> **Work task**: Please go line by line through the material and copy each one containing the word "theta".

Data to examine section start

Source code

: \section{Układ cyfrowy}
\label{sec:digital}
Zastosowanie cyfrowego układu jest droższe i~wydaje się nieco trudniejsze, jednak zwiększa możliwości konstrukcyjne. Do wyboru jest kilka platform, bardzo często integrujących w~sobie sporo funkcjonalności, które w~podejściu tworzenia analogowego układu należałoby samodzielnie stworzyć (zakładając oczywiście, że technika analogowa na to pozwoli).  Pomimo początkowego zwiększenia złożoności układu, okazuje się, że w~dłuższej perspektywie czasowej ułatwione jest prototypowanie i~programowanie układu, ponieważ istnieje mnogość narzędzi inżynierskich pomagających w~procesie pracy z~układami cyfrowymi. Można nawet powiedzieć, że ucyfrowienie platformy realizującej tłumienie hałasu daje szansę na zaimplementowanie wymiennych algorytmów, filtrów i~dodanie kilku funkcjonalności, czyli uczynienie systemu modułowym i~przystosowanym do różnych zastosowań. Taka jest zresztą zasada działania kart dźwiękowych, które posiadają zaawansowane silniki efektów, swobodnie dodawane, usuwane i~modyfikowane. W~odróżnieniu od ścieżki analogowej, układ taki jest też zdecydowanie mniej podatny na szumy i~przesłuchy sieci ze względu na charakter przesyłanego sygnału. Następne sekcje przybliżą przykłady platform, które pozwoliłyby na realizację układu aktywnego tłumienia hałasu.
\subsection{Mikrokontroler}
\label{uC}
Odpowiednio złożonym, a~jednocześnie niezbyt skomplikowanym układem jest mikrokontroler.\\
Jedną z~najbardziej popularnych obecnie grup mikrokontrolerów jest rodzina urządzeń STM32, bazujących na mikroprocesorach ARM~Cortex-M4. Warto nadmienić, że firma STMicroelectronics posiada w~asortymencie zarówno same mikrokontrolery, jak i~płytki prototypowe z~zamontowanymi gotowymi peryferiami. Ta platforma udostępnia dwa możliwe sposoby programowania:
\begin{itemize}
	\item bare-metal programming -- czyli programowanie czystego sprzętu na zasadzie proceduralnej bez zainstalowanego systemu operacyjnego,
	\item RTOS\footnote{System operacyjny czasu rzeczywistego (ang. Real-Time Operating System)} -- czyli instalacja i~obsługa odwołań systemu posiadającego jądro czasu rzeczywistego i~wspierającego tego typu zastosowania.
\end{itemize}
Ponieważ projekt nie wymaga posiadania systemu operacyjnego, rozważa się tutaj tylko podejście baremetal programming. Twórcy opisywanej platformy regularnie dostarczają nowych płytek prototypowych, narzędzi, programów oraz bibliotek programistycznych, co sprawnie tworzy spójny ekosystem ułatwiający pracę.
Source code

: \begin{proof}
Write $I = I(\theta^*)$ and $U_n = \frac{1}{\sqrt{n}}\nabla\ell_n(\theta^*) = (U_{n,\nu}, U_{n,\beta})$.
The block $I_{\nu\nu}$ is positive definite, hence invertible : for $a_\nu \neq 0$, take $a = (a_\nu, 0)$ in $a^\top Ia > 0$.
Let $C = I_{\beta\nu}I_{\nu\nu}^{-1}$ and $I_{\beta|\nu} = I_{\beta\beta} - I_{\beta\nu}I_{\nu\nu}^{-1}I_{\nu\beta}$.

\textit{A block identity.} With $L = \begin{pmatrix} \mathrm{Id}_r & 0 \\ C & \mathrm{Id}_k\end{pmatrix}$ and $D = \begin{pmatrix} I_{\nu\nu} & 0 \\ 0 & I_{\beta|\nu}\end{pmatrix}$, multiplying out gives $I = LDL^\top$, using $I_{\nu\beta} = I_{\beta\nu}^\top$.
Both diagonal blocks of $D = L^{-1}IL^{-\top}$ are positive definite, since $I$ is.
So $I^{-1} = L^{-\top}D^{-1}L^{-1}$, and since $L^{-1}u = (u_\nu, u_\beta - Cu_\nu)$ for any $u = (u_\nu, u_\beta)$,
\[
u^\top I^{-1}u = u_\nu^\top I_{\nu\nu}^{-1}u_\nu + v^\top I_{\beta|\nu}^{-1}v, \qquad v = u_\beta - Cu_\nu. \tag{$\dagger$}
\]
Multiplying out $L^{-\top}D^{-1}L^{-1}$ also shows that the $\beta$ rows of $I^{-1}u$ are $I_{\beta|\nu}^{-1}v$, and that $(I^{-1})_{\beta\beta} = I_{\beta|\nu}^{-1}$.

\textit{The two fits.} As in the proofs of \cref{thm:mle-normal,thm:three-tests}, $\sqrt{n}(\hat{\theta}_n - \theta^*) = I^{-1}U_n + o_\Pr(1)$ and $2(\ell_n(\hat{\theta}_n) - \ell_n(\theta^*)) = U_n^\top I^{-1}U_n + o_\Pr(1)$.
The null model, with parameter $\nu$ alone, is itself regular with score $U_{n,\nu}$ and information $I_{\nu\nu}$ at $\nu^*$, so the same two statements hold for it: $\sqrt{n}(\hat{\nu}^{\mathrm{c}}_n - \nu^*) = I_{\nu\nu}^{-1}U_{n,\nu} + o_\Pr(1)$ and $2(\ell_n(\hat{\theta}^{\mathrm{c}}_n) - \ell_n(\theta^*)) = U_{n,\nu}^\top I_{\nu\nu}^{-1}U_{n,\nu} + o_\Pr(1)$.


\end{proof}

Data to examine section end
Data to examine section start

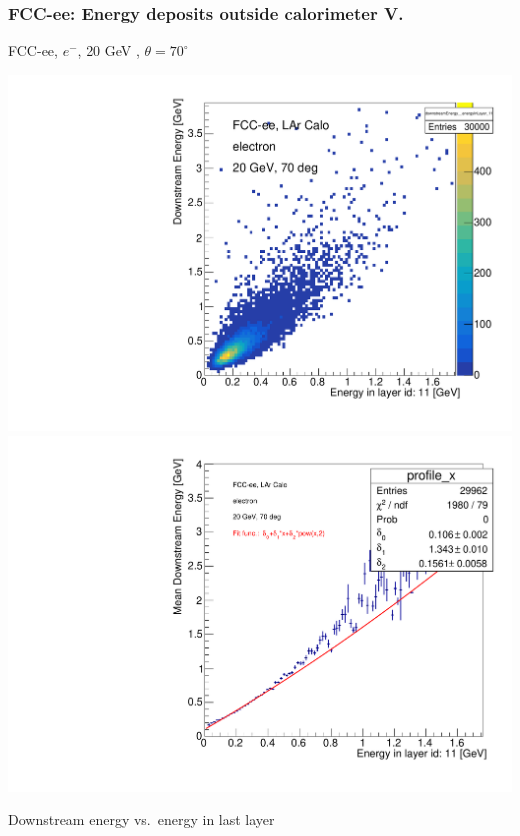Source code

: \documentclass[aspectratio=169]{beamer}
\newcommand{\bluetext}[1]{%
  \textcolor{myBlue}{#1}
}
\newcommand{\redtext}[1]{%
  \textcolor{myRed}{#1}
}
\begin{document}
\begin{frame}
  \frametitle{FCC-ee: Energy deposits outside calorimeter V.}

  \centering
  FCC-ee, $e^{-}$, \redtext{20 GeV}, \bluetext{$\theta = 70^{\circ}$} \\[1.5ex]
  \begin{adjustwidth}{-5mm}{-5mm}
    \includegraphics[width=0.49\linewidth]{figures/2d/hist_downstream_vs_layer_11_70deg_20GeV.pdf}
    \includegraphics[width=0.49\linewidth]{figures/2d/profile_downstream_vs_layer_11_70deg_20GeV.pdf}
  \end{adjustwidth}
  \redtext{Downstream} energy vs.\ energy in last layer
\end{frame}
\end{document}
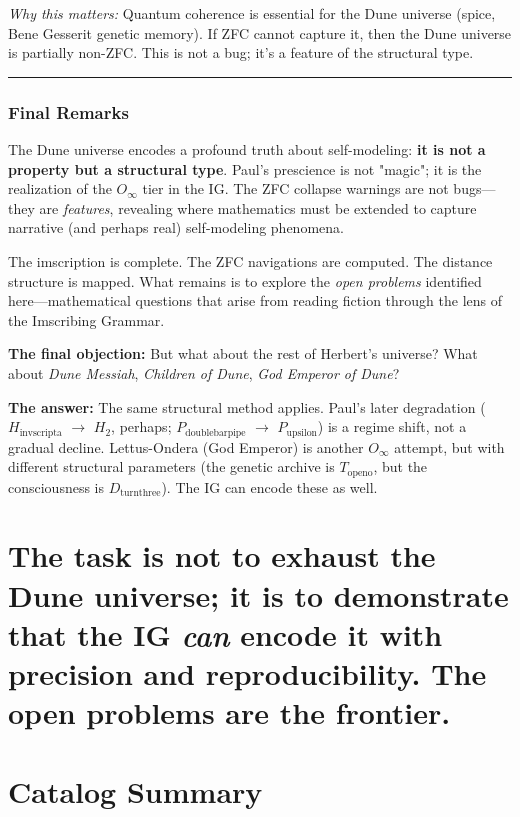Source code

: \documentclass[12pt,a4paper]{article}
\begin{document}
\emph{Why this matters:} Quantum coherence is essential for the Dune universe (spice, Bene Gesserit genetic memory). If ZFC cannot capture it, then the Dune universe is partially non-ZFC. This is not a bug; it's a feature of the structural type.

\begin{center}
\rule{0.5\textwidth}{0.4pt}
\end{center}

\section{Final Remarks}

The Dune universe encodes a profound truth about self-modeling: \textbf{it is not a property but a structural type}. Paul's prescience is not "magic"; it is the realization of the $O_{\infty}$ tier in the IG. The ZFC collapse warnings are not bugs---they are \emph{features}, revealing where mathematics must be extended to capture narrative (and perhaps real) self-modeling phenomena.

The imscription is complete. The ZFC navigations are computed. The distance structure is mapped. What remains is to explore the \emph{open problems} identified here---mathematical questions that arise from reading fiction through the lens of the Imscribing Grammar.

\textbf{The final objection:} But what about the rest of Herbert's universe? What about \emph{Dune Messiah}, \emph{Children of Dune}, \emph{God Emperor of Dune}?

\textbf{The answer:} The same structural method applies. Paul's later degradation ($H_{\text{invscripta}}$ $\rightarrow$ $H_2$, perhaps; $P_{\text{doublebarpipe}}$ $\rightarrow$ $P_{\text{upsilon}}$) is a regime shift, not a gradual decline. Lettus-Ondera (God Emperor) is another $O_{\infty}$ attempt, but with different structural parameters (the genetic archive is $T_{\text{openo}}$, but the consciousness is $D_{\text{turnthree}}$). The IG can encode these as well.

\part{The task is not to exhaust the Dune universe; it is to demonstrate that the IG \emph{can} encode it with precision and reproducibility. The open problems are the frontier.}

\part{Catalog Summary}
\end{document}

Data to examine section end

> **Final answer**:
Write $I = I(\theta^*)$ and $U_n = \frac{1}{\sqrt{n}}\nabla\ell_n(\theta^*) = (U_{n,\nu}, U_{n,\beta})$.
\textit{The two fits.} As in the proofs of \cref{thm:mle-normal,thm:three-tests}, $\sqrt{n}(\hat{\theta}_n - \theta^*) = I^{-1}U_n + o_\Pr(1)$ and $2(\ell_n(\hat{\theta}_n) - \ell_n(\theta^*)) = U_n^\top I^{-1}U_n + o_\Pr(1)$.
The null model, with parameter $\nu$ alone, is itself regular with score $U_{n,\nu}$ and information $I_{\nu\nu}$ at $\nu^*$, so the same two statements hold for it: $\sqrt{n}(\hat{\nu}^{\mathrm{c}}_n - \nu^*) = I_{\nu\nu}^{-1}U_{n,\nu} + o_\Pr(1)$ and $2(\ell_n(\hat{\theta}^{\mathrm{c}}_n) - \ell_n(\theta^*)) = U_{n,\nu}^\top I_{\nu\nu}^{-1}U_{n,\nu} + o_\Pr(1)$.
  FCC-ee, $e^{-}$, \redtext{20 GeV}, \bluetext{$\theta = 70^{\circ}$} \\[1.5ex]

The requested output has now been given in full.